**Aim of the exercise**
Show every line from the data below that includes "https".

•••

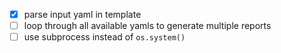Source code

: * [x] parse input yaml in template
* [ ] loop through all available yamls to generate multiple reports
* [ ] use subprocess instead of `os.system()`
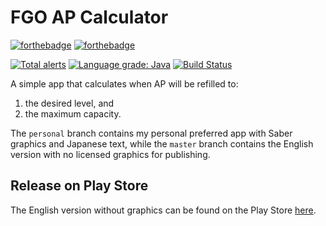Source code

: # FGO AP Calculator

[![forthebadge](https://forthebadge.com/images/badges/60-percent-of-the-time-works-every-time.svg)](https://forthebadge.com)
[![forthebadge](https://forthebadge.com/images/badges/built-with-resentment.svg)](https://forthebadge.com)

[![Total alerts](https://img.shields.io/lgtm/alerts/g/chuahou/fgoapcalculator.svg?logo=lgtm&logoWidth=18)](https://lgtm.com/projects/g/chuahou/fgoapcalculator/alerts/)
[![Language grade: Java](https://img.shields.io/lgtm/grade/java/g/chuahou/fgoapcalculator.svg?logo=lgtm&logoWidth=18)](https://lgtm.com/projects/g/chuahou/fgoapcalculator/context:java)
[![Build Status](https://travis-ci.org/chuahou/fgoapcalculator.svg?branch=master)](https://travis-ci.org/chuahou/fgoapcalculator)

A simple app that calculates when AP will be refilled to:

1. the desired level, and 
2. the maximum capacity.

The `personal` branch contains my personal preferred app with Saber graphics and
Japanese text, while the `master` branch contains the English version with no
licensed graphics for publishing.

## Release on Play Store

The English version without graphics can be found on the Play Store [here](https://play.google.com/store/apps/details?id=dev.chuahou.fgo_ap_reminder).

•••

**Exercise output**
[![forthebadge](https://forthebadge.com/images/badges/60-percent-of-the-time-works-every-time.svg)](https://forthebadge.com)
[![forthebadge](https://forthebadge.com/images/badges/built-with-resentment.svg)](https://forthebadge.com)
[![Total alerts](https://img.shields.io/lgtm/alerts/g/chuahou/fgoapcalculator.svg?logo=lgtm&logoWidth=18)](https://lgtm.com/projects/g/chuahou/fgoapcalculator/alerts/)
[![Language grade: Java](https://img.shields.io/lgtm/grade/java/g/chuahou/fgoapcalculator.svg?logo=lgtm&logoWidth=18)](https://lgtm.com/projects/g/chuahou/fgoapcalculator/context:java)
[![Build Status](https://travis-ci.org/chuahou/fgoapcalculator.svg?branch=master)](https://travis-ci.org/chuahou/fgoapcalculator)
The English version without graphics can be found on the Play Store [here](https://play.google.com/store/apps/details?id=dev.chuahou.fgo_ap_reminder).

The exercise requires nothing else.